India is preparing to remove capital gains tax on government bond investments made by foreign investors, according to sources familiar with the matter. The proposed measure is intended to enhance the attractiveness of India’s debt market, encourage greater foreign participation and support the country’s broader ambitions of becoming a major destination for global capital.
Move aimed at boosting foreign investment
The reported policy change comes as India continues efforts to deepen its bond market and increase international investor participation. Government officials have sought to position Indian sovereign debt as a more competitive investment option, particularly following the country’s inclusion in several major global bond indices.
Removing capital gains tax would lower the overall cost of investing in Indian government securities and could improve returns for overseas investors compared with other emerging market alternatives.
Bond market responds positively
Financial markets reacted favourably to reports of the planned reform.

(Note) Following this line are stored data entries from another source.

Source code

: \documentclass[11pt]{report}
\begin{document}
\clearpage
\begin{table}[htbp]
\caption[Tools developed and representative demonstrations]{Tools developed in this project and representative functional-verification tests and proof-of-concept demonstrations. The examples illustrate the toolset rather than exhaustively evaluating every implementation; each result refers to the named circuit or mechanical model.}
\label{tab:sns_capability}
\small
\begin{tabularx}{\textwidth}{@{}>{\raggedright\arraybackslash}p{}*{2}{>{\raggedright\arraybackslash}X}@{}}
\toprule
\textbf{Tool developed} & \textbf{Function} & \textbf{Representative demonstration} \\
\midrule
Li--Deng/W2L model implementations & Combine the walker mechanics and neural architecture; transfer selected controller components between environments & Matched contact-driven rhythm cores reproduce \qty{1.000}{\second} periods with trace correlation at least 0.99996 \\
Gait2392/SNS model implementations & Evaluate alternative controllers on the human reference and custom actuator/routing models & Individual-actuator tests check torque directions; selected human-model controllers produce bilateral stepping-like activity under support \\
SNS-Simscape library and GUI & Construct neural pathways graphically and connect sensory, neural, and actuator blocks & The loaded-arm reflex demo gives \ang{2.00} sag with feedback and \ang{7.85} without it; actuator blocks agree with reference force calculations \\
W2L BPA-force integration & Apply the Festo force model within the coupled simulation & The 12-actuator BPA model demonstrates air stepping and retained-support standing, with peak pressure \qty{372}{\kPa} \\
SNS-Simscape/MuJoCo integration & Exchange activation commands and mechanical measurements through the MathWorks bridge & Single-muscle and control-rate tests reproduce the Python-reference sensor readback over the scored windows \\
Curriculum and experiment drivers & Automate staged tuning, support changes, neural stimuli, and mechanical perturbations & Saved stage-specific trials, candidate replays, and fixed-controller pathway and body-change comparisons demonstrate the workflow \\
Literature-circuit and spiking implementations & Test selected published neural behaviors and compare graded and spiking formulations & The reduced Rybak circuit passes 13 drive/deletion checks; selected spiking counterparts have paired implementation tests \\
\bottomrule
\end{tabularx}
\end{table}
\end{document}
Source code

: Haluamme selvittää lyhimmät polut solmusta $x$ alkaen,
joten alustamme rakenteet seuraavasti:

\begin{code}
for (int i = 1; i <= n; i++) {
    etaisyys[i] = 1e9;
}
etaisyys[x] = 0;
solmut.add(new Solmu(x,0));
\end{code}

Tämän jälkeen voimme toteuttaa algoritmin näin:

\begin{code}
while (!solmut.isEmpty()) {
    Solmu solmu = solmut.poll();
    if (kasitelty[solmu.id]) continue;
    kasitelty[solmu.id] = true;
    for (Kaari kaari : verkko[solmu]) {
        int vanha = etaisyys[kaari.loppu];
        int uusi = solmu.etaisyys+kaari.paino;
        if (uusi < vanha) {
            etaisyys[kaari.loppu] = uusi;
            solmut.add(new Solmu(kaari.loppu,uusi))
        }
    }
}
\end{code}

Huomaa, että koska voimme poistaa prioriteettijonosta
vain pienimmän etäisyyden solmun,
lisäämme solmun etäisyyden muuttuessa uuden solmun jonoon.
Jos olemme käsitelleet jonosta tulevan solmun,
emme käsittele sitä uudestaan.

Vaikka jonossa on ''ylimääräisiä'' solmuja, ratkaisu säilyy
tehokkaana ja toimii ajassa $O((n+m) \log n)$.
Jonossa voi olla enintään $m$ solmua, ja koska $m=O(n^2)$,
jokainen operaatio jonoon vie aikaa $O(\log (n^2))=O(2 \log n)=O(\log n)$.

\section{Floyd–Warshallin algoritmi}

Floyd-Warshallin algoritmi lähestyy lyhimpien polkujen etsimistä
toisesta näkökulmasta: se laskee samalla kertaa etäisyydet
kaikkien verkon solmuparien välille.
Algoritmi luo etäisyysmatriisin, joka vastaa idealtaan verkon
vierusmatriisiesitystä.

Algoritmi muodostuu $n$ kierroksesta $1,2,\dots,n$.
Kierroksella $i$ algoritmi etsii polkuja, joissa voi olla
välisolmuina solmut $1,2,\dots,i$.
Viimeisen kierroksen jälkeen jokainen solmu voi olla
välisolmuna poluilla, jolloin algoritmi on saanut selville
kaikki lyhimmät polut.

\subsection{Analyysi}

India’s benchmark 10-year government bond yield eased by approximately one basis point to 7.01% in opening trade, reflecting expectations that increased foreign demand could support bond prices and lower borrowing costs over time.
Analysts noted that the move signals continued commitment by policymakers to integrate India’s financial markets more closely with global capital flows.
Strengthening India’s position in global finance
India has become one of the fastest-growing major economies in the world, attracting increasing attention from international asset managers seeking exposure to long-term growth opportunities. Expanding foreign participation in the bond market is viewed as an important step towards strengthening liquidity, improving market depth and diversifying the investor base.
The government has implemented a series of reforms in recent years aimed at modernising financial markets and facilitating cross-border investment.
Potential benefits and challenges
Supporters of the proposal argue that greater foreign investment could reduce financing costs, improve market efficiency and enhance India’s standing among international investors. Increased demand for government bonds may also help support fiscal management by broadening access to capital.
However, some economists caution that higher foreign participation can also increase exposure to global market volatility and shifts in investor sentiment. Policymakers will therefore need to balance the benefits of greater openness with the need to maintain financial stability.
Awaiting implementation details
While reports indicate that the government is moving towards eliminating capital gains tax for foreign investors in government bonds, authorities have not yet announced a formal implementation timeline. Market participants are expected to watch closely for further details regarding eligibility criteria, effective dates and any accompanying regulatory measures.
If enacted, the reform would represent another significant milestone in India’s ongoing efforts to attract international capital and strengthen its position within the global financial system.